Assigned task:
Exclude the pictures from your copy, and reproduce each entry below verbatim.

[Start of Attachment]

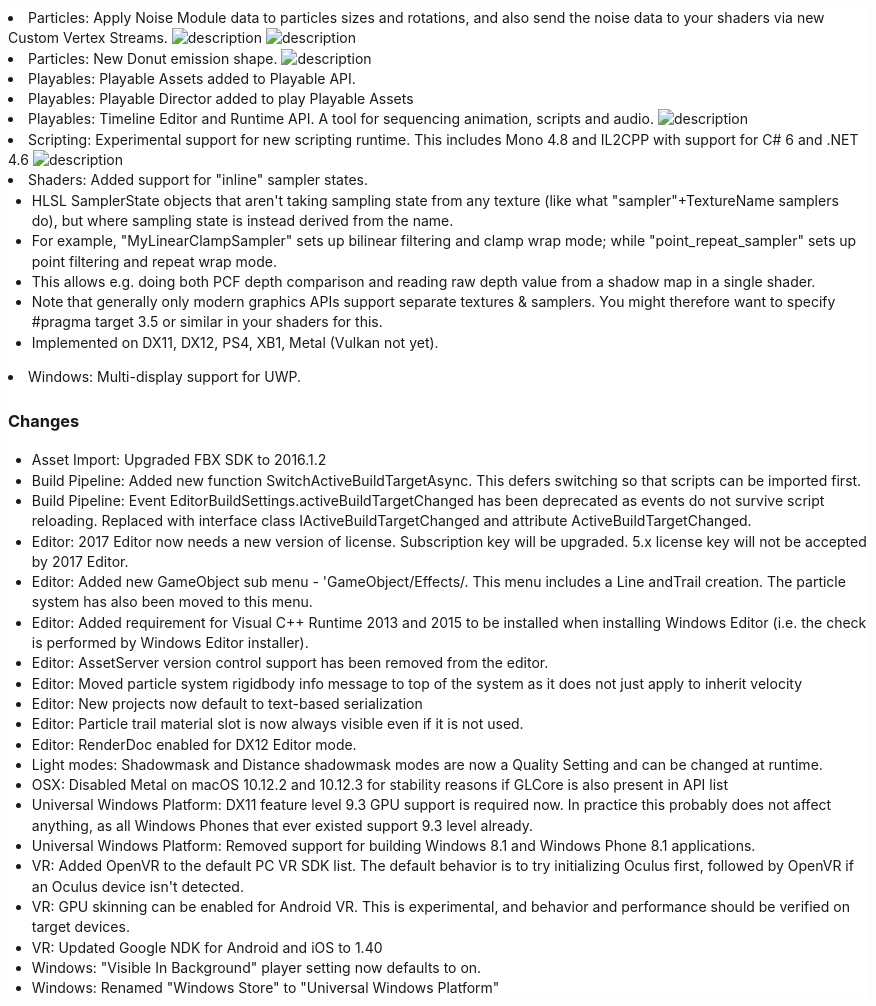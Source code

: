 <li>Particles: Apply Noise Module data to particles sizes and rotations, and also send the noise data to your shaders via new Custom Vertex Streams. <img src="/sites/default/files/2017_1_feature_particle_noise_1.gif" alt="description">
<img src="/sites/default/files/2017_1_feature_particle_noise_2.gif" alt="description"></li>
<li>Particles: New Donut emission shape. <img src="/sites/default/files/2017_1_feature_particle_donut.gif" alt="description"></li>
<li>Playables: Playable Assets added to Playable API.</li>
<li>Playables: Playable Director added to play Playable Assets</li>
<li>Playables: Timeline Editor and Runtime API. A tool for sequencing animation, scripts and audio. <img src="/sites/default/files/2017_1_feature_timeline.png" alt="description"></li>
<li>Scripting: Experimental support for new scripting runtime. This includes Mono 4.8 and IL2CPP with support for C# 6 and .NET 4.6 <img src="/sites/default/files/2017_1_feature_scriptingruntimeupgrade.png" alt="description"></li>
<li>Shaders: Added support for "inline" sampler states. 
<ul>
<li>HLSL SamplerState objects that aren't taking sampling state from any texture (like what "sampler"+TextureName samplers do), but where sampling state is instead derived from the name.</li>
<li>For example, "MyLinearClampSampler" sets up bilinear filtering and clamp wrap mode; while "point_repeat_sampler" sets up point filtering and repeat wrap mode.</li>
<li>This allows e.g. doing both PCF depth comparison and reading raw depth value from a shadow map in a single shader.</li>
<li>Note that generally only modern graphics APIs support separate textures &amp; samplers.  You might therefore want to specify #pragma target 3.5 or similar in your shaders for this.</li>
<li>Implemented on DX11, DX12, PS4, XB1, Metal (Vulkan not yet).</li>
</ul></li>
<li>Windows: Multi-display support for UWP.</li>
</ul>

### Changes
<ul>
<li>Asset Import: Upgraded FBX SDK to 2016.1.2</li>
<li>Build Pipeline: Added new function SwitchActiveBuildTargetAsync. This defers switching so that scripts can be imported first.</li>
<li>Build Pipeline: Event EditorBuildSettings.activeBuildTargetChanged has been deprecated as events do not survive script reloading. Replaced with interface class IActiveBuildTargetChanged and attribute ActiveBuildTargetChanged.</li>
<li>Editor: 2017 Editor now needs a new version of license. Subscription key will be upgraded. 5.x license key will not be accepted by 2017 Editor.</li>
<li>Editor: Added new GameObject sub menu - 'GameObject/Effects/. This menu includes a Line andTrail creation. The particle system has also been moved to this menu.</li>
<li>Editor: Added requirement for Visual C++ Runtime 2013 and 2015 to be installed when installing Windows Editor (i.e. the check is performed by Windows Editor installer).</li>
<li>Editor: AssetServer version control support has been removed from the editor.</li>
<li>Editor: Moved particle system rigidbody info message to top of the system as it does not just apply to inherit velocity</li>
<li>Editor: New projects now default to text-based serialization</li>
<li>Editor: Particle trail material slot is now always visible even if it is not used.</li>
<li>Editor: RenderDoc enabled for DX12 Editor mode.</li>
<li>Light modes: Shadowmask and Distance shadowmask modes are now a Quality Setting and can be changed at runtime.</li>
<li>OSX: Disabled Metal on macOS 10.12.2 and 10.12.3 for stability reasons if GLCore is also present in API list</li>
<li>Universal Windows Platform: DX11 feature level 9.3 GPU support is required now. In practice this probably does not affect anything, as all Windows Phones that ever existed support 9.3 level already.</li>
<li>Universal Windows Platform: Removed support for building Windows 8.1 and Windows Phone 8.1 applications.</li>
<li>VR: Added OpenVR to the default PC VR SDK list. The default behavior is to try initializing Oculus first, followed by OpenVR if an Oculus device isn't detected.</li>
<li>VR: GPU skinning can be enabled for Android VR.  This is experimental, and behavior and performance should be verified on target devices.</li>
<li>VR: Updated Google NDK for Android and iOS to 1.40</li>
<li>Windows: "Visible In Background" player setting now defaults to on.</li>
<li>Windows: Renamed "Windows Store" to "Universal Windows Platform"</li>
</ul>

[End of Attachment]

Written reply:
Source code

: <li>Particles: Apply Noise Module data to particles sizes and rotations, and also send the noise data to your shaders via new Custom Vertex Streams. <img src="/sites/default/files/2017_1_feature_particle_noise_1.gif" alt="description">
<img src="/sites/default/files/2017_1_feature_particle_noise_2.gif" alt="description"></li>
<li>Particles: New Donut emission shape. <img src="/sites/default/files/2017_1_feature_particle_donut.gif" alt="description"></li>
<li>Playables: Playable Assets added to Playable API.</li>
<li>Playables: Playable Director added to play Playable Assets</li>
<li>Playables: Timeline Editor and Runtime API. A tool for sequencing animation, scripts and audio. <img src="/sites/default/files/2017_1_feature_timeline.png" alt="description"></li>
<li>Scripting: Experimental support for new scripting runtime. This includes Mono 4.8 and IL2CPP with support for C# 6 and .NET 4.6 <img src="/sites/default/files/2017_1_feature_scriptingruntimeupgrade.png" alt="description"></li>
<li>Shaders: Added support for "inline" sampler states. 
<ul>
<li>HLSL SamplerState objects that aren't taking sampling state from any texture (like what "sampler"+TextureName samplers do), but where sampling state is instead derived from the name.</li>
<li>For example, "MyLinearClampSampler" sets up bilinear filtering and clamp wrap mode; while "point_repeat_sampler" sets up point filtering and repeat wrap mode.</li>
<li>This allows e.g. doing both PCF depth comparison and reading raw depth value from a shadow map in a single shader.</li>
<li>Note that generally only modern graphics APIs support separate textures &amp; samplers.  You might therefore want to specify #pragma target 3.5 or similar in your shaders for this.</li>
<li>Implemented on DX11, DX12, PS4, XB1, Metal (Vulkan not yet).</li>
</ul></li>
<li>Windows: Multi-display support for UWP.</li>
</ul>

### Changes
<ul>
<li>Asset Import: Upgraded FBX SDK to 2016.1.2</li>
<li>Build Pipeline: Added new function SwitchActiveBuildTargetAsync. This defers switching so that scripts can be imported first.</li>
<li>Build Pipeline: Event EditorBuildSettings.activeBuildTargetChanged has been deprecated as events do not survive script reloading. Replaced with interface class IActiveBuildTargetChanged and attribute ActiveBuildTargetChanged.</li>
<li>Editor: 2017 Editor now needs a new version of license. Subscription key will be upgraded. 5.x license key will not be accepted by 2017 Editor.</li>
<li>Editor: Added new GameObject sub menu - 'GameObject/Effects/. This menu includes a Line andTrail creation. The particle system has also been moved to this menu.</li>
<li>Editor: Added requirement for Visual C++ Runtime 2013 and 2015 to be installed when installing Windows Editor (i.e. the check is performed by Windows Editor installer).</li>
<li>Editor: AssetServer version control support has been removed from the editor.</li>
<li>Editor: Moved particle system rigidbody info message to top of the system as it does not just apply to inherit velocity</li>
<li>Editor: New projects now default to text-based serialization</li>
<li>Editor: Particle trail material slot is now always visible even if it is not used.</li>
<li>Editor: RenderDoc enabled for DX12 Editor mode.</li>
<li>Light modes: Shadowmask and Distance shadowmask modes are now a Quality Setting and can be changed at runtime.</li>
<li>OSX: Disabled Metal on macOS 10.12.2 and 10.12.3 for stability reasons if GLCore is also present in API list</li>
<li>Universal Windows Platform: DX11 feature level 9.3 GPU support is required now. In practice this probably does not affect anything, as all Windows Phones that ever existed support 9.3 level already.</li>
<li>Universal Windows Platform: Removed support for building Windows 8.1 and Windows Phone 8.1 applications.</li>
<li>VR: Added OpenVR to the default PC VR SDK list. The default behavior is to try initializing Oculus first, followed by OpenVR if an Oculus device isn't detected.</li>
<li>VR: GPU skinning can be enabled for Android VR.  This is experimental, and behavior and performance should be verified on target devices.</li>
<li>VR: Updated Google NDK for Android and iOS to 1.40</li>
<li>Windows: "Visible In Background" player setting now defaults to on.</li>
<li>Windows: Renamed "Windows Store" to "Universal Windows Platform"</li>
</ul>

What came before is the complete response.